What is it?
Pesticides are used in agriculture and horticulture to limit crop damage caused by gnawing lice, by caterpillars and by diseases (fungi and bacteria). The problem is that the pesticides also find their way into soil and water, and then pose a risk to the environment and public health. An alternative is to use natural enemies, like lady-birds and wasps, which eat the pests or act as parasites. Pests can also be infected. Microorganisms (bacteria or fungi) in the soil can thus help to control pests.

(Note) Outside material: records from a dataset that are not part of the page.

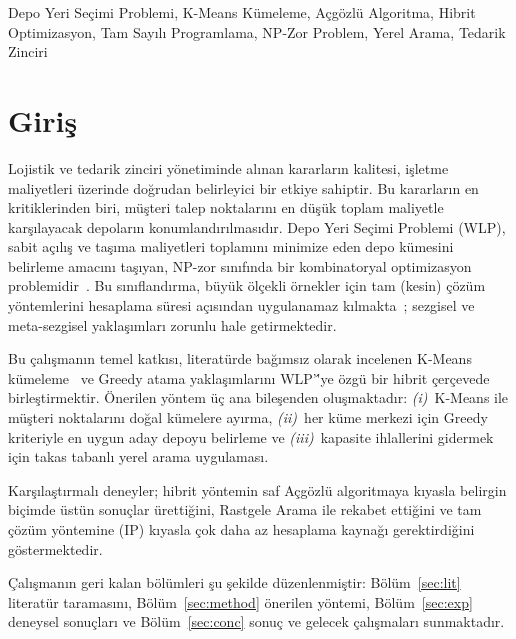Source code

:\documentclass[conference]{IEEEtran}
\begin{document}
\begin{IEEEkeywords}
Depo Yeri Se\c{c}imi Problemi, K-Means K\"{u}meleme, A\c{c}g\"{o}zl\"{u}
Algoritma, Hibrit Optimizasyon, Tam Say{\i}l{\i} Programlama, NP-Zor Problem,
Yerel Arama, Tedarik Zinciri
\end{IEEEkeywords}

\section{Giri\c{s}}

Lojistik ve tedarik zinciri y\"{o}netiminde al{\i}nan kararlar{\i}n kalitesi,
i\c{s}letme maliyetleri \"{u}zerinde do\u{g}rudan belirleyici bir etkiye
sahiptir.
Bu kararlar{\i}n en kritiklerinden biri, m\"{u}\c{s}teri talep noktalar{\i}n{\i}
en d\"{u}\c{s}\"{u}k toplam maliyetle kar\c{s}{\i}layacak depolar{\i}n
konumland{\i}r{\i}lmas{\i}d{\i}r.
Depo Yeri Se\c{c}imi Problemi (WLP), sabit a\c{c}{\i}l{\i}\c{s} ve ta\c{s}{\i}ma
maliyetleri toplam{\i}n{\i} minimize eden depo k\"{u}mesini belirleme
amac{\i}n{\i} ta\c{s}{\i}yan, NP-zor s{\i}n{\i}f{\i}nda bir kombinatoryal
optimizasyon problemidir~\cite{cornuejols1977}.
Bu s{\i}n{\i}fland{\i}rma, b\"{u}y\"{u}k \"{o}l\c{c}ekli \"{o}rnekler
i\c{c}in tam (kesin) \c{c}\"{o}z\"{u}m y\"{o}ntemlerini hesaplama
s\"{u}resi a\c{c}{\i}s{\i}ndan uygulanamaz k{\i}lmakta~\cite{garey1979};
sezgisel ve meta-sezgisel yakla\c{s}{\i}mlar{\i} zorunlu hale getirmektedir.

Bu \c{c}al{\i}\c{s}man{\i}n temel katk{\i}s{\i}, literat\"{u}rde
ba\u{g}{\i}ms{\i}z olarak incelenen K-Means k\"{u}meleme~\cite{lloyd1982}
ve Greedy atama yakla\c{s}{\i}mlar{\i}n{\i} WLP'\''ye \"{o}zg\"{u} bir
hibrit \c{c}er\c{c}evede birle\c{s}tirmektir.
\"{O}nerilen y\"{o}ntem \"{u}\c{c} ana bile\c{s}enden olu\c{s}maktad{\i}r:
\textit{(i)}~K-Means ile m\"{u}\c{s}teri noktalar{\i}n{\i} do\u{g}al
k\"{u}melere ay{\i}rma,
\textit{(ii)}~her k\"{u}me merkezi i\c{c}in Greedy kriteriyle en uygun
aday depoyu belirleme ve
\textit{(iii)}~kapasite ihlallerini gidermek i\c{c}in takas tabanl{\i}
yerel arama uygulamas{\i}.

Kar\c{s}{\i}la\c{s}t{\i}rmal{\i} deneyler; hibrit y\"{o}ntemin saf
A\c{c}g\"{o}zl\"{u} algoritmaya k{\i}yasla belirgin bi\c{c}imde \"{u}st\"{u}n
sonu\c{c}lar \"{u}retti\u{g}ini, Rastgele Arama ile rekabet etti\u{g}ini
ve tam \c{c}\"{o}z\"{u}m y\"{o}ntemine (IP) k{\i}yasla \c{c}ok daha az
hesaplama kayna\u{g}{\i} gerektirdi\u{g}ini g\"{o}stermektedir.

\c{C}al{\i}\c{s}man{\i}n geri kalan b\"{o}l\"{u}mleri \c{s}u \c{s}ekilde
d\"{u}zenlenmi\c{s}tir:
B\"{o}l\"{u}m~\ref{sec:lit} literat\"{u}r taramas{\i}n{\i},
B\"{o}l\"{u}m~\ref{sec:method} \"{o}nerilen y\"{o}ntemi,
B\"{o}l\"{u}m~\ref{sec:exp} deneysel sonu\c{c}lar{\i} ve
B\"{o}l\"{u}m~\ref{sec:conc} sonu\c{c} ve gelecek \c{c}al{\i}\c{s}malar{\i}
sunmaktad{\i}r.
\end{document}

Insects needed to control pests the natural way rely greatly on green infrastructure and nature areas in the immediate vicinity of crop fields. Besides the pests in the field that serve as their food, insects require florid vegetation to gather nectar, pollen and other prey animals. Rising vegetation (like hedgerows and farmland plants) provide sheltered spots for hibernation. Many insects are only able to cover small distances, so these landscape elements must form a joined-up network around the crop fields. It is also important to manage these perimeters and adjacent parcels of land sustainably.
In real life
Creating florid field borders and hedgerows is conducive to pest control. The restoration and natural management of structures already present in arable farming areas (ditch edges, soft shoulders and farmyards) will give the pest-controlling organisms a helping hand. Natural elements are frequently usable for multiple purposes. For example, in the Hoekse Waard region in South Holland province, ditch edges have been configured to serve as a buffer strip for water purification in a Functional Agro-Biodiversity (FAB) project. The ditch edges are being adapted to make them suitable for pest-controlling insects and for farmland birds: doing more with less!